## Task instructions
Below are lines of data, and only some are wanted. Please repeat exactly those from the line that has "范畴论的深度理论为现代数学提" through the line that has "极限/余极限 | Limit/Colimit |".

## Data listing
▼▼▼
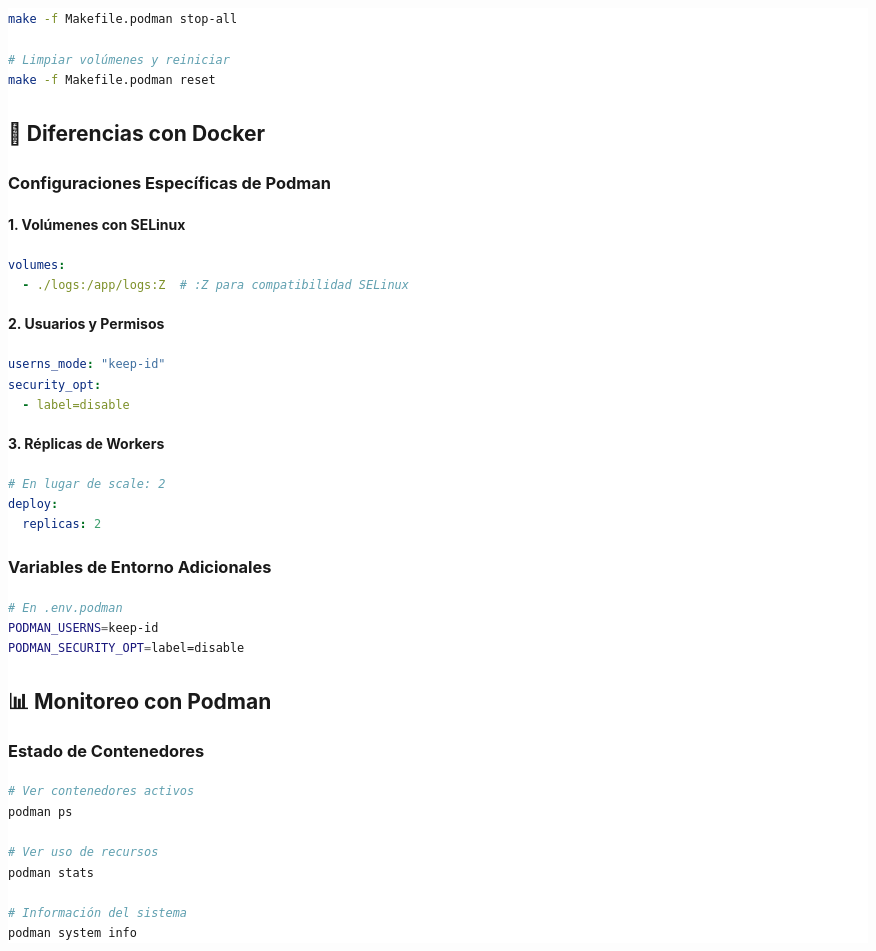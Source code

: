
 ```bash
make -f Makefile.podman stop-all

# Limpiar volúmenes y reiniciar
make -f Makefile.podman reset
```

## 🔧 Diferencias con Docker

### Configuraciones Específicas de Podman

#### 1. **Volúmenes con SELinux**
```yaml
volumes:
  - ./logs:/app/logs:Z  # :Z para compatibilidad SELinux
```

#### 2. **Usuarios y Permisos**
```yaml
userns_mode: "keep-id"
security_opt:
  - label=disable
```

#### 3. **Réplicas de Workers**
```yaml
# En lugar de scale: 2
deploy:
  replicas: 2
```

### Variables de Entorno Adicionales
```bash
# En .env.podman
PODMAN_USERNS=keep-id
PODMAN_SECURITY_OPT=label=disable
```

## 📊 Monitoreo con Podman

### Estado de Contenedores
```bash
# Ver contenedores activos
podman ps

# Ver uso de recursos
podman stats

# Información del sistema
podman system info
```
▲▲▲
▼▼▼
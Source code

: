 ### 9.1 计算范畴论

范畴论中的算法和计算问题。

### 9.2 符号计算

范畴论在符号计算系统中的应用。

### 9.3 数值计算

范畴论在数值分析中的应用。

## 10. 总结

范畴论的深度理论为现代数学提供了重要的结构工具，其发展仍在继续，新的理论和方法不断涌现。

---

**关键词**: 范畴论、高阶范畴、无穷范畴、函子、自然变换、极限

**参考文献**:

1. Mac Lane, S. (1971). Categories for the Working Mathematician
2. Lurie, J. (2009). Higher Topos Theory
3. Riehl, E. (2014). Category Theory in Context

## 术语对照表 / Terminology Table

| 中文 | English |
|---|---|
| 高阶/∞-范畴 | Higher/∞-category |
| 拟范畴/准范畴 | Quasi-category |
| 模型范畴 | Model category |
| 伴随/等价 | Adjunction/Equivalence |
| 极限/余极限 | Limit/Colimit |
▲▲▲
▼▼▼
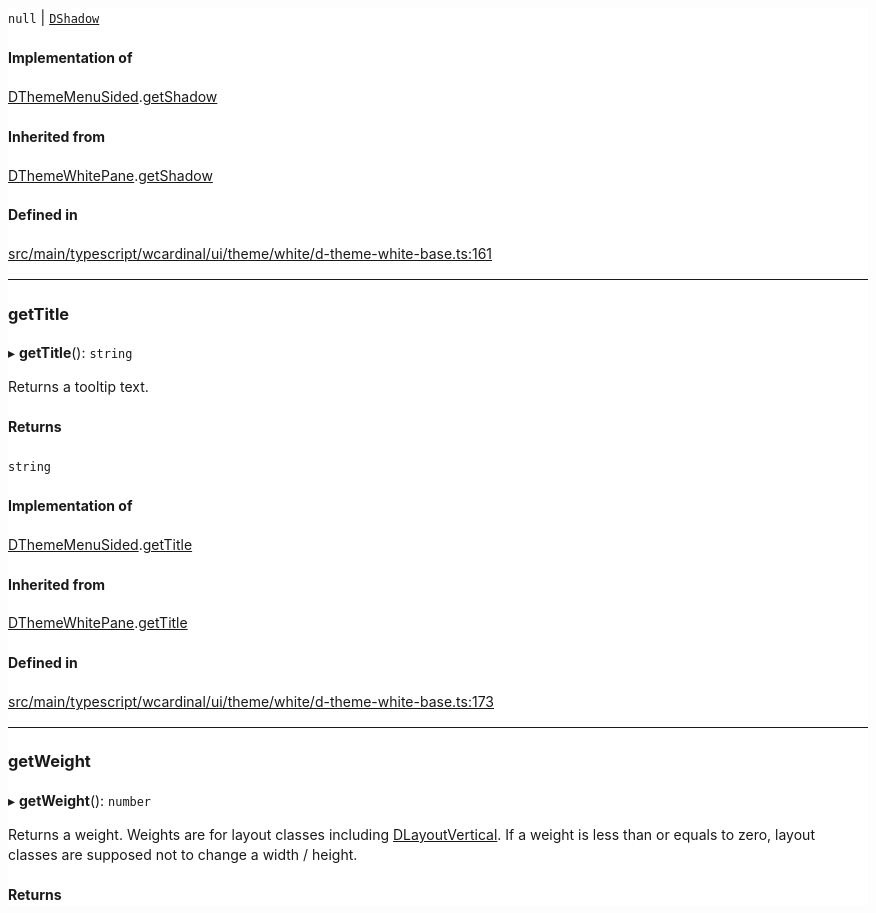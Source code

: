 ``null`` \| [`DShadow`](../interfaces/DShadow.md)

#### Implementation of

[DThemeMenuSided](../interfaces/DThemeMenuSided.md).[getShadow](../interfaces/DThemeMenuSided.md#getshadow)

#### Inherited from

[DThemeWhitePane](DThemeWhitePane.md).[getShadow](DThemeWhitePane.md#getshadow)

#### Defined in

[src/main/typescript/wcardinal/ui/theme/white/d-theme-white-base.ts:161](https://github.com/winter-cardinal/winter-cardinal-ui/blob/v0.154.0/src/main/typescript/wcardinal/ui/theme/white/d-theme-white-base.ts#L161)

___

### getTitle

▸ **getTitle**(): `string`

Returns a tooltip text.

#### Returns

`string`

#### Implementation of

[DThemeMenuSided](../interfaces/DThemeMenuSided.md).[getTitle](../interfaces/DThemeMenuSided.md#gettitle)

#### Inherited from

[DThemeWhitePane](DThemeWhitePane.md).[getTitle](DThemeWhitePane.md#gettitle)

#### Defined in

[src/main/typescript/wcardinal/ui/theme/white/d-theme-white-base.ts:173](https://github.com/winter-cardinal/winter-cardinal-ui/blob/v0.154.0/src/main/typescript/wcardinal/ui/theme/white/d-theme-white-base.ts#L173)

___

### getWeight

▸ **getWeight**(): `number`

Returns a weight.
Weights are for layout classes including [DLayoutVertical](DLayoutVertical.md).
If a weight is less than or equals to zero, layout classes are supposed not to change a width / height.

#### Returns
▲▲▲
## Output for this exercise
范畴论的深度理论为现代数学提供了重要的结构工具，其发展仍在继续，新的理论和方法不断涌现。

---

**关键词**: 范畴论、高阶范畴、无穷范畴、函子、自然变换、极限

**参考文献**:

1. Mac Lane, S. (1971). Categories for the Working Mathematician
2. Lurie, J. (2009). Higher Topos Theory
3. Riehl, E. (2014). Category Theory in Context

## 术语对照表 / Terminology Table

| 中文 | English |
|---|---|
| 高阶/∞-范畴 | Higher/∞-category |
| 拟范畴/准范畴 | Quasi-category |
| 模型范畴 | Model category |
| 伴随/等价 | Adjunction/Equivalence |
| 极限/余极限 | Limit/Colimit |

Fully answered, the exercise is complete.